= We Belong Together (campaign) =

The We Belong Together Campaign is anchored by the National Domestic Workers Alliance, the Asian Pacific American Women's Forum and other groups throughout the United States. We Belong Together is an initiative that is in the United States, that spreads awareness of immigration laws that impact women and immigration reform. It was formed in 2010 to address issues concerning the female immigrant population in the United States. The campaign offers a gender-basedanalysis and focuses on maintaining nuclear families.

==History==
The campaign was created on Mother's Day in 2010 after a group of women from the National Domestic Workers Alliance and the Asian Pacific American Women's Forum travelled to Arizona to investigate how the anti-immigrant law SB1070 would impact women, children and families. The women discovered that a large number of families were being separated and deported and a large number of women were suffering from violence, but their immigration status prevented them from seeking help in most of the cases. They argue that women and children are the faces of immigration and thus policies must be implemented that focus on them. We Belong Together mobilizes women to work towards a "common sense" immigration reform to keep families together.

The chairs of the campaign are Andrea Mercado and Miriam Yeung.

==Goals==
- Advocates for legislation that provides a clear pathway to citizenship for immigrant women
- Acknowledges the contributions that immigrants make to the U.S. economy
- Ensures the safety of women who suffer from violence and domestic abuse
- Offers health services to women that in need
- Secures all families and their reunification

==Campaign==
We Belong Together is against the exploitation, immobility, and violence against women despite their documentation status. Their main focuses include citizenship, stopping deportation and the separation of families, and providing services for American women.

The issues that We Belong Together focuses on are:

Eligibility for citizenship: Eligibility criteria for women to obtain legal status on their own are close to not possible as most women come to the United States through family-based admissions, rather than through employment admissions, which prevents women's independence.

Work: Immigrant women have fewer opportunities to partake in formal employment. In addition, domestic services are most of the time not acknowledged to have much significance on the economy.
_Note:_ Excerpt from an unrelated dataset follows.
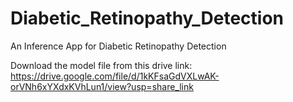 # Diabetic_Retinopathy_Detection
An Inference App for Diabetic Retinopathy Detection

Download the model file from this drive link: https://drive.google.com/file/d/1kKFsaGdVXLwAK-orVNh6xYXdxKVhLun1/view?usp=share_link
Exploitation: Women are more vulnerable to face exploitation in the workplace than men. Most of the time, women are paid significantly less, work extreme hours, are exposed to hazardous environments, and also suffer from sexual abuse, harassment, and assault in the workplace.

Deportation: Immigrant women who are detained, face the violation of their rights as human beings, such as the lack of due process and separation from families, including their children.

Health: Most immigrant women do not have access to health care services and health insurance due to their undocumented status and/or low income status.

==Programs==
The programs the We Belong Together Group include:

- Women's Fast for Families
- Wish for the holidays
- 100 Women, 100 Miles March
- Civil disobedience of 100 Women.

During the ACT. FAST. Women's Fast for Families, over 1,000 women fasted for at least 24 hours throughout the United States. The fast ended with a protest on Capital Hill to "feed courage" to lawmakers who refuse to address women's needs within the current immigration system. Wish for the Holidays has taken place every year since 2010 during the holiday season. Wish for the Holidays is when children deliver cookies in the shapes of hearts and letters that were written by children and women for fair immigration reform to be passed in order to keep families together. These letters provide personal narratives from children, women and allies to communicate with congress, lawmakers, and the president how deportation and lack of immigration reform affects them. The 100 Women, 100 Miles Pilgrimage took place on September 15 to 13, 2015 in which 100 women marched from Pennsylvania to Washington D.C. The purpose of this march was to greet the Pope and give him the message of how the immigrant population was suffering from inhumane laws and criminalized by the United States government. The 100 Women Civil Disobedience took place on September 12, 2013, in which over 100 women participated in a civil disobedience act to demand "fair immigration reform." 104 women were arrested for blocking the intersection outside of the Capital Building. 28 of the arrested women were undocumented. This was the largest civil disobedience act in which women came together to address the issue of immigration.

In 2017, children and teens involved in the group used their spring break to protest the immigration policies of Donald Trump.